Pechowo dla dwójki zawodników - Kyle'a Howartha i Tero Aarnio zakończyły się ich ostatnie występy. Obaj żużlowcy doznali na skutek upadów urazów, które wyeliminują ich z jazdy na jakiś okres czasu.
Fin, który głośno dał znać o swojej osobie podczas Monster Energy FIM Speedway of Nations zapoznał się z torem we wtorkowym meczu w Hallstavik. Jego Rospiggarna wysoko pokonała Indianernę (61:29), a reprezentant gospodarzy upadł w drugim biegu dnia. Nie pojawił się w niedzielnym meczu w Newcastle, a jak informuje portal speedwaygb.co, doszło u zawodnika do urazu ręki.

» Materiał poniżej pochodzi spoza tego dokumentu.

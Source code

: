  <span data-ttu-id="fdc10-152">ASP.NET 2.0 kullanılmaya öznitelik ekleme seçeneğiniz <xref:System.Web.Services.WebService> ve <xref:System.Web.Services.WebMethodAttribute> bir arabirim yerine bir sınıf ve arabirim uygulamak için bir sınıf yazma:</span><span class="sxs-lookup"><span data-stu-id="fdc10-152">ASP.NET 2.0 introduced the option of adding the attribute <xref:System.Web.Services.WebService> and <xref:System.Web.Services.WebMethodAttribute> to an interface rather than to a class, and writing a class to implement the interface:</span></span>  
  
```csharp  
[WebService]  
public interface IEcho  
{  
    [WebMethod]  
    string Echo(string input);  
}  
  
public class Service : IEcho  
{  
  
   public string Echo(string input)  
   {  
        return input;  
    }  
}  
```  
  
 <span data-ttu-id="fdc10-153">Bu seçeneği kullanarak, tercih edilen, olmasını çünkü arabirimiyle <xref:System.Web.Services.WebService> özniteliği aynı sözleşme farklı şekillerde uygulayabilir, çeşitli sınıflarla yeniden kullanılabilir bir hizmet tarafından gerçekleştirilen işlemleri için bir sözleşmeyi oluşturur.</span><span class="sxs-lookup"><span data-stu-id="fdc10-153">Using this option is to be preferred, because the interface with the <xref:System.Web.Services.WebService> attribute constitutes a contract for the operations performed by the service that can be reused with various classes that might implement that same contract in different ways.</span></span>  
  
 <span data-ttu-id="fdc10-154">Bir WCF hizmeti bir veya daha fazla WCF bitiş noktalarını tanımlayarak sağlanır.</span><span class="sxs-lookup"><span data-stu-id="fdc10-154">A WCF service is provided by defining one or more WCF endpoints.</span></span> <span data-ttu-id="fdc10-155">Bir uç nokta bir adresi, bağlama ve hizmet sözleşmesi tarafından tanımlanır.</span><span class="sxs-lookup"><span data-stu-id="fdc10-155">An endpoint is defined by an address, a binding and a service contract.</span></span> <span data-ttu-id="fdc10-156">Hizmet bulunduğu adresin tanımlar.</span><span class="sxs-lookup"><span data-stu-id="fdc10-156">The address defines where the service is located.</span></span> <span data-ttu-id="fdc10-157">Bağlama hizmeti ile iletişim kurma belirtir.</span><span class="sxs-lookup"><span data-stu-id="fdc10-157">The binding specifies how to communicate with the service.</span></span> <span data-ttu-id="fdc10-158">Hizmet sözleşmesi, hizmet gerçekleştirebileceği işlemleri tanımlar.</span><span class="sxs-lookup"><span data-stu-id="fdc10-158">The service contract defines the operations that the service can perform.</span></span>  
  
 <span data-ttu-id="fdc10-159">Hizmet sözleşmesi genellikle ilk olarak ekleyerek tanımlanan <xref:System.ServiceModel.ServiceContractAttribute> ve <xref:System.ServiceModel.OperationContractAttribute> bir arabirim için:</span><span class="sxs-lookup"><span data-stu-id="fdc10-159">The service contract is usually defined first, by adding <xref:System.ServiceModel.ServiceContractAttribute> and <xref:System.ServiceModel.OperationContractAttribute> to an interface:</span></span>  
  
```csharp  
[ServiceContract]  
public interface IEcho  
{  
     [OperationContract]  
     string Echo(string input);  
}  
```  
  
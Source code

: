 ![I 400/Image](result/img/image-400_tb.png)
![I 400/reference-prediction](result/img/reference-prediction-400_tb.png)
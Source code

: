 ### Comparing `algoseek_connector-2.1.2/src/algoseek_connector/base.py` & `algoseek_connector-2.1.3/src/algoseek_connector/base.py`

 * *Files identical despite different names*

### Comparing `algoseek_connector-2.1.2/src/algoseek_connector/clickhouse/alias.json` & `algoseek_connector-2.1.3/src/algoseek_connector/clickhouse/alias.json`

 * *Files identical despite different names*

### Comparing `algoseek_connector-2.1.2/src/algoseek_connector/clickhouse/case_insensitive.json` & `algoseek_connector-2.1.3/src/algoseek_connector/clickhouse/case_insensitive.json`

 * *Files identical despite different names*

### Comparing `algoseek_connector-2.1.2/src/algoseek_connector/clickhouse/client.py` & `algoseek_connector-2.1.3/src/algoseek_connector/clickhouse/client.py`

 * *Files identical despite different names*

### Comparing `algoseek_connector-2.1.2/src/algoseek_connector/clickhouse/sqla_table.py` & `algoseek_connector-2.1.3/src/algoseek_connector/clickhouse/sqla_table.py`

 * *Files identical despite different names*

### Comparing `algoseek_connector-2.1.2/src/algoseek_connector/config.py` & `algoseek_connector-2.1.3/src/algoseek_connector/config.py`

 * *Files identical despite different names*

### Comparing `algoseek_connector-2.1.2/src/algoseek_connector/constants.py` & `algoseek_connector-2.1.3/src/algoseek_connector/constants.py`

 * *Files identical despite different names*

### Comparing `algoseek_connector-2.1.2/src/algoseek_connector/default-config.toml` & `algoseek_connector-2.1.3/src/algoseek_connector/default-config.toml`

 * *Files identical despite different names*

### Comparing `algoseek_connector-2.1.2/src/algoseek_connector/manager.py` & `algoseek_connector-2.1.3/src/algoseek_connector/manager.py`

Obecnie nie wiadomo na jak długo kontuzja wyeliminuje Aarnio ze startów.
Z kolei w meczu, w którym Aarnio nie wystartował, kraksę zanotował Howarth. Kapitan Sheffield Tigers doznał z kolei kontuzji obojczyka. Obecnie nieznany jest termin powrotu Brytyjczyka na tor. Damien Bates, promotor Sheffield liczy tylko, że nie będzie to długotrwała absencja.
Aby nie przegapić najciekawszych artykułów kliknij obserwuj speedwaynews.pl na Google News
Obserwuj nas!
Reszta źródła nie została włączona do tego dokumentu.